Among the entries below, one stretch runs from the line that contains "8. Next go to" through the line that contains "is going on.". Repeat that stretch exactly, ends included, and only that.

==== DATA FOR THE TASK

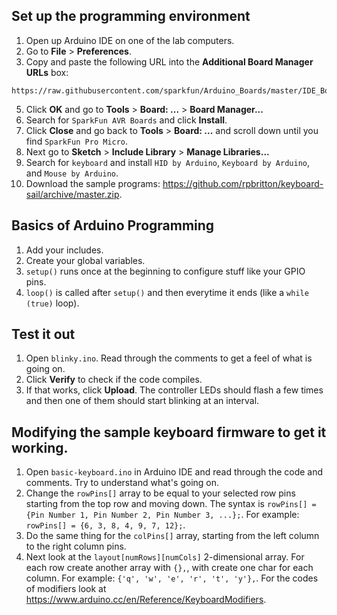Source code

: ## Set up the programming environment
1. Open up Arduino IDE on one of the lab computers.
3. Go to **File** > **Preferences**.
4. Copy and paste the following URL into the **Additional Board Manager URLs** box:
```
https://raw.githubusercontent.com/sparkfun/Arduino_Boards/master/IDE_Board_Manager/package_sparkfun_index.json
```
5. Click **OK** and go to **Tools** > **Board: ...** > **Board Manager...**
6. Search for `SparkFun AVR Boards` and click **Install**.
7. Click **Close** and go back to **Tools** > **Board: ...** and scroll down until you find `SparkFun Pro Micro`.
8. Next go to **Sketch** > **Include Library** > **Manage Libraries...**
9. Search for `keyboard` and install `HID by Arduino`, `Keyboard by Arduino`, and `Mouse by Arduino`.
10. Download the sample programs: https://github.com/rpbritton/keyboard-sail/archive/master.zip.
## Basics of Arduino Programming   
1. Add your includes.
2. Create your global variables.
3. `setup()` runs once at the beginning to configure stuff like your GPIO pins.
4. `loop()` is called after `setup()` and then everytime it ends (like a `while (true)` loop).
## Test it out
1. Open `blinky.ino`. Read through the comments to get a feel of what is going on.
2. Click **Verify** to check if the code compiles.
3. If that works, click **Upload**. The controller LEDs should flash a few times and then one of them should start blinking at an interval.
## Modifying the sample keyboard firmware to get it working.
1. Open `basic-keyboard.ino` in Arduino IDE and read through the code and comments. Try to understand what's going on.
2. Change the `rowPins[]` array to be equal to your selected row pins starting from the top row and moving down. The syntax is `rowPins[] = {Pin Number 1, Pin Number 2, Pin Number 3, ...};`. For example: `rowPins[] = {6, 3, 8, 4, 9, 7, 12};`.
3. Do the same thing for the `colPins[]` array, starting from the left column to the right column pins.
4. Next look at the `layout[numRows][numCols]` 2-dimensional array. For each row create another array with `{},`, with create one char for each column. For example: `{'q', 'w', 'e', 'r', 't', 'y'},`. For the codes of modifiers look at https://www.arduino.cc/en/Reference/KeyboardModifiers.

========

* [OUTPUT FOR THIS TASK]
8. Next go to **Sketch** > **Include Library** > **Manage Libraries...**
9. Search for `keyboard` and install `HID by Arduino`, `Keyboard by Arduino`, and `Mouse by Arduino`.
10. Download the sample programs: https://github.com/rpbritton/keyboard-sail/archive/master.zip.
## Basics of Arduino Programming   
1. Add your includes.
2. Create your global variables.
3. `setup()` runs once at the beginning to configure stuff like your GPIO pins.
4. `loop()` is called after `setup()` and then everytime it ends (like a `while (true)` loop).
## Test it out
1. Open `blinky.ino`. Read through the comments to get a feel of what is going on.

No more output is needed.